Add labels

137 views
Skip to first unread message

Christian Oelsner

unread,
Nov 18, 2022, 4:51:41 AM11/18/22
to Prometheus Users
Hello,

I am trying to add labels to metrics fetched from Confluent Cloud.
We are monitoring some 35 Kafka clusters.

scrape_configs:
  - job_name: Confluent Cloud 
    scrape_interval: 1m
    scrape_timeout: 1m 
    honor_timestamps: true
    static_configs: 
      - targets: - api.telemetry.confluent.cloud 
    scheme: https
    basic_auth: 
      username: <Cloud API Key> 
      password: <Cloud API Secret> 
    metrics_path: /v2/metrics/cloud/export 
    params: 
        "resource.kafka.id": 
           - lkc-1 
           - lkc-2
           - lkc-3
           - lkc-4 
           - lkc-5
           - lkc-6
           - lkc-etc etc


Each lkc-xxxx represent a cluster which belongs to a department.
I would like to add a departmentID to the metrics belonging to to each cluster.
For example lkc-1 and lkc-5 would beong to department "analytics"

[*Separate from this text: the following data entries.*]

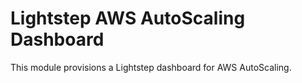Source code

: # Lightstep AWS AutoScaling Dashboard

This module provisions a Lightstep dashboard for AWS AutoScaling.
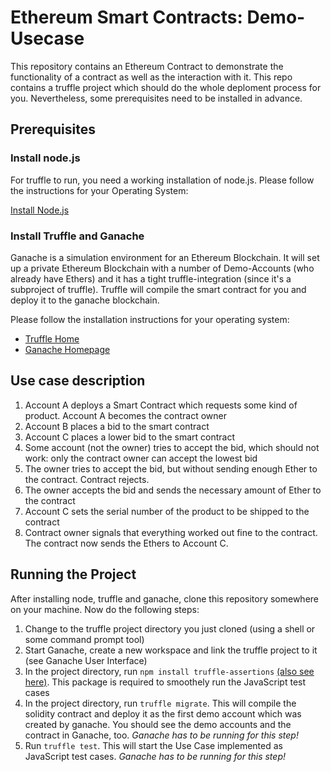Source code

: # Ethereum Smart Contracts: Demo-Usecase

This repository contains an Ethereum Contract to demonstrate the functionality of a contract as well as the interaction with it. This repo contains a truffle project which should do the whole deploment process for you. Nevertheless, some prerequisites need to be installed in advance. 

## Prerequisites 

### Install node.js 
For truffle to run, you need a working installation of node.js. Please follow the instructions for your Operating System: 

[Install Node.js](https://nodejs.org)

### Install Truffle and Ganache 
Ganache is a simulation environment for an Ethereum Blockchain. It will set up a private Ethereum Blockchain with a number of Demo-Accounts (who already have Ethers) and it has a tight truffle-integration (since it's a subproject of truffle). Truffle will compile the smart contract for you and deploy it to the ganache blockchain. 

Please follow the installation instructions for your operating system:
* [Truffle Home](https://www.trufflesuite.com/truffle)
* [Ganache Homepage](https://www.trufflesuite.com/ganache)

## Use case description 
1. Account A deploys a Smart Contract which requests some kind of product. Account A becomes the contract owner
2. Account B places a bid to the smart contract
3. Account C places a lower bid to the smart contract
4. Some account (not the owner) tries to accept the bid, which should not work: only the contract owner can accept the lowest bid
5. The owner tries to accept the bid, but without sending enough Ether to the contract. Contract rejects. 
6. The owner accepts the bid and sends the necessary amount of Ether to the contract 
7. Account C sets the serial number of the product to be shipped to the contract 
8. Contract owner signals that everything worked out fine to the contract. The contract now sends the Ethers to Account C.



## Running the Project
After installing node, truffle and ganache, clone this repository somewhere on your machine. Now do the following steps: 


1. Change to the truffle project directory you just cloned (using a shell or some command prompt tool)
2. Start Ganache, create a new workspace and link the truffle project to it (see Ganache User Interface) 
3. In the project directory, run `npm install truffle-assertions` [(also see here)](https://www.npmjs.com/package/truffle-assertions). This package is required to smoothely run the JavaScript test cases
4. In the project directory, run `truffle migrate`. This will compile the solidity contract and deploy it as the first demo account which was created by ganache. You should see the demo accounts and the contract in Ganache, too. _Ganache has to be running for this step!_ 
5. Run `truffle test`. This will start the Use Case implemented as JavaScript test cases. _Ganache has to be running for this step!_  



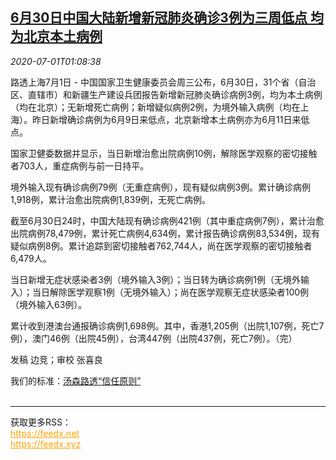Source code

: <!--1593566594000-->
[6月30日中国大陆新增新冠肺炎确诊3例为三周低点 均为北京本土病例](https://cn.reuters.com/article/china-covid19-updates-0701-wedn-idCNKBS2423ZZ)
------

<div><i>2020-07-01T01:08:38</i></div><div class="StandardArticleBody_body"><p>路透上海7月1日 - 中国国家卫生健康委员会周三公布，6月30日，31个省（自治区、直辖市）和新疆生产建设兵团报告新增新冠肺炎确诊病例3例，均为本土病例（均在北京）；无新增死亡病例；新增疑似病例2例，为境外输入病例（均在上海）。昨日新增确诊病例为6月9日来低点，北京新增本土病例亦为6月11日来低点。 </p><p>国家卫健委数据并显示，当日新增治愈出院病例10例，解除医学观察的密切接触者703人，重症病例与前一日持平。 </p><p>境外输入现有确诊病例79例（无重症病例），现有疑似病例3例。累计确诊病例1,918例，累计治愈出院病例1,839例，无死亡病例。 </p><p>截至6月30日24时，中国大陆现有确诊病例421例（其中重症病例7例），累计治愈出院病例78,479例，累计死亡病例4,634例，累计报告确诊病例83,534例，现有疑似病例8例。累计追踪到密切接触者762,744人，尚在医学观察的密切接触者6,479人。 </p><p>当日新增无症状感染者3例（境外输入3例）；当日转为确诊病例1例（无境外输入）；当日解除医学观察1例（无境外输入）；尚在医学观察无症状感染者100例（境外输入63例）。 </p><p>累计收到港澳台通报确诊病例1,698例。其中，香港1,205例（出院1,107例，死亡7例），澳门46例（出院45例），台湾447例（出院437例，死亡7例）。（完） </p><div class="Attribution_container"><div class="Attribution_attribution"><p class="Attribution_content">发稿 边竞；审校 张喜良 </p></div></div><div class="StandardArticleBody_trustBadgeContainer"><span class="StandardArticleBody_trustBadgeTitle">我们的标准：</span><span class="trustBadgeUrl"><a href="https://www.thomsonreuters.cn/content/dam/openweb/documents/pdf/china/brochures/about-us-1.pdf">汤森路透“信任原则”</a></span></div></div><br><hr><div>获取更多RSS：<br><a href="https://feedx.net" style="color:orange" target="_blank">https://feedx.net</a> <br><a href="https://feedx.xyz" style="color:orange" target="_blank">https://feedx.xyz</a><br></div>
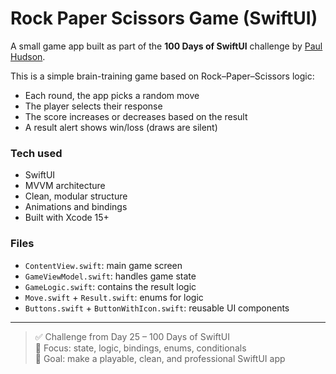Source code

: # Rock Paper Scissors Game (SwiftUI)

A small game app built as part of the **100 Days of SwiftUI** challenge by [Paul Hudson](https://www.hackingwithswift.com/100/swiftui).

This is a simple brain-training game based on Rock–Paper–Scissors logic:

- Each round, the app picks a random move
- The player selects their response
- The score increases or decreases based on the result
- A result alert shows win/loss (draws are silent)

### Tech used
- SwiftUI
- MVVM architecture
- Clean, modular structure
- Animations and bindings
- Built with Xcode 15+

### Files
- `ContentView.swift`: main game screen
- `GameViewModel.swift`: handles game state
- `GameLogic.swift`: contains the result logic
- `Move.swift` + `Result.swift`: enums for logic
- `Buttons.swift` + `ButtonWithIcon.swift`: reusable UI components

---

> ✅ Challenge from Day 25 – 100 Days of SwiftUI  
> 🧠 Focus: state, logic, bindings, enums, conditionals  
> 🎯 Goal: make a playable, clean, and professional SwiftUI app

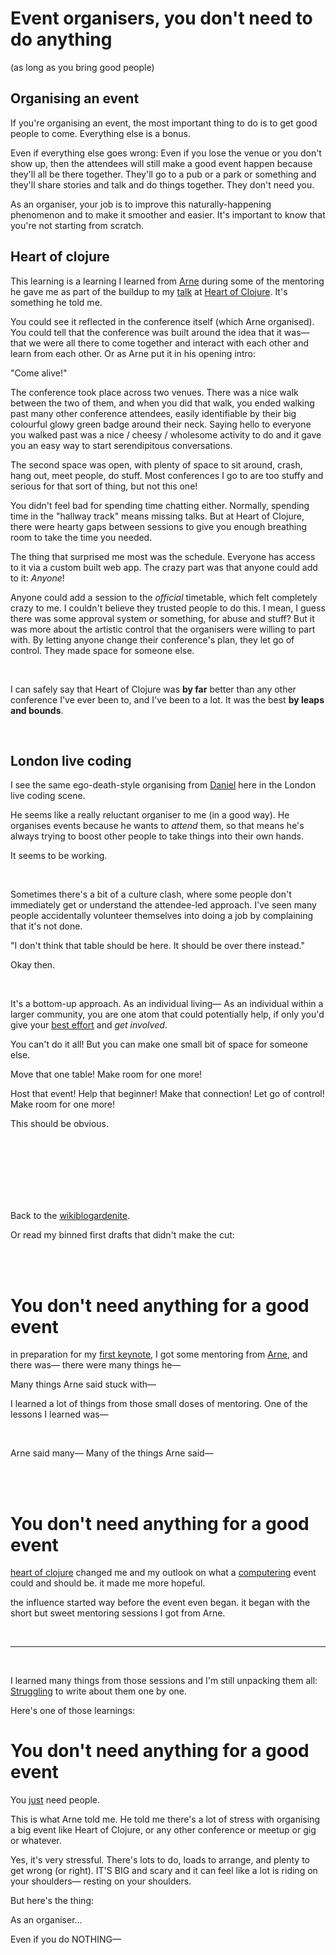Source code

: # Event organisers, you don't need to do anything 

(as long as you bring good people) 

## Organising an event

If you're organising an event, the most important thing to do is to get good people to come. Everything else is a bonus. 

Even if everything else goes wrong: Even if you lose the venue or you don't show up, then the attendees will still make a good event happen because they'll all be there together. They'll go to a pub or a park or something and they'll share stories and talk and do things together. They don't need you.

As an organiser, your job is to improve this naturally-happening phenomenon and to make it smoother and easier. It's important to know that you're not starting from scratch.

## Heart of clojure

This learning is a learning I learned from [Arne](https://toot.cat/@plexus) during some of the mentoring he gave me as part of the buildup to my [talk](https://www.youtube.com/watch?v=MJzV0CX0q8o) at [Heart of Clojure](https://2024.heartofclojure.eu/). It's something he told me. 

You could see it reflected in the conference itself (which Arne organised). You could tell that the conference was built around the idea that it was— that we were all there to come together and interact with each other and learn from each other. Or as Arne put it in his opening intro:

"Come alive!"

The conference took place across two venues. There was a nice walk between the two of them, and when you did that walk, you ended walking past many other conference attendees, easily identifiable by their big colourful glowy green badge around their neck. Saying hello to everyone you walked past was a nice / cheesy / wholesome activity to do and it gave you an easy way to start serendipitous conversations.

The second space was open, with plenty of space to sit around, crash, hang out, meet people, do stuff. Most conferences I go to are too stuffy and serious for that sort of thing, but not this one! 

You didn't feel bad for spending time chatting either. Normally, spending time in the "hallway track" means missing talks. But at Heart of Clojure, there were hearty gaps between sessions to give you enough breathing room to take the time you needed. 

The thing that surprised me most was the schedule. Everyone has access to it via a custom built web app. The crazy part was that anyone could add to it: *Anyone*!

Anyone could add a session to the *official* timetable, which felt completely crazy to me. I couldn't believe they trusted people to do this. I mean, I guess there was some approval system or something, for abuse and stuff? But it was more about the artistic control that the organisers were willing to part with. By letting anyone change their conference's plan, they let go of control. They made space for someone else. 

<br>

I can safely say that Heart of Clojure was **by far** better than any other conference I've ever been to, and I've been to a lot. It was the best **by leaps and bounds**.

<br>

## London live coding

I see the same ego-death-style organising from [Daniel](https://syntelang.github.io/) here in the London live coding scene. 

He seems like a really reluctant organiser to me (in a good way). He organises events because he wants to *attend* them, so that means he's always trying to boost other people to take things into their own hands.

It seems to be working.

<br>

Sometimes there's a bit of a culture clash, where some people don't immediately get or understand the attendee-led approach. I've seen many people accidentally volunteer themselves into doing a job by complaining that it's not done. 

"I don't think that table should be here. It should be over there instead."

Okay then. 

<br>

It's a bottom-up approach. As an individual living— As an individual within a larger community, you are one atom that could potentially help, if only you'd give your [best effort](https://direct.mit.edu/isal/proceedings/isal2020/32/13/98482) and *get involved*.

You can't do it all! But you can make one small bit of space for someone else.

Move that one table! Make room for one more! 

Host that event! Help that beginner! Make that connection! Let go of control! Make room for one more! 

This should be obvious. 

<br>

<br>

<br>

<br>

<br>

<br>

Back to the [wikiblogardenite](/wikiblogardenite).

Or read my binned first drafts that didn't make the cut:

<br>

<br>

# You don't need anything for a good event

in preparation for my [first keynote](https://www.youtube.com/watch?v=MJzV0CX0q8o), I got some mentoring from [Arne](https://toot.cat/@plexus), and there was— there were many things he—

Many things Arne said stuck with—

I learned a lot of things from those small doses of mentoring. One of the lessons I learned was—

<br>

Arne said many— Many of the things Arne said—

<br>

<br>

# You don't need anything for a good event 

[heart of clojure](https://2024.heartofclojure.eu/) changed me and my outlook on what a [computering](https://futureofcoding.org/the-name) event could and should be. it made me more hopeful. 

the influence started way before the event even began. it began with the short but sweet mentoring sessions I got from Arne.

<br>

<hr>

<br>

I learned many things from those sessions and I'm still unpacking them all: [Struggling](https://www.todepond.com/wikiblogarden/art/voice/finding/words) to write about them one by one.

Here's one of those learnings:

# You don't need anything for a good event

You [just](https://www.todepond.com/wikiblogarden/better-computing/just/) need people.

This is what Arne told me. He told me there's a lot of stress with organising a big event like Heart of Clojure, or any other conference or meetup or gig or whatever. 

Yes, it's very stressful. There's lots to do, loads to arrange, and plenty to get wrong (or right). IT'S BIG and scary and it can feel like a lot is riding on your shoulders— resting on your shoulders.

But here's the thing:

As an organiser...

Even if you do NOTHING—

How would i go about adding labels to the metrics?

Best regards
Christian Oelsner

Brian Candler

unread,
Nov 18, 2022, 9:05:10 AM11/18/22
to Prometheus Users
> How would i go about adding labels to the metrics?

You have this:

   static_configs: 
      - targets:
        - api.telemetry.confluent.cloud 

This means you are only scraping one endpoint, one time.  If you wanted to add the same labels to every metric received from that endpoint, you would do this:

   static_configs: 
      - labels:
          foo: bar
          baz: qux
        targets:
        - api.telemetry.confluent.cloud 

Of course, that's not what you're asking.

The question now is, do the metrics that you get back all carry a label which identifies the cluster, such as {cluster="lkc-1"}?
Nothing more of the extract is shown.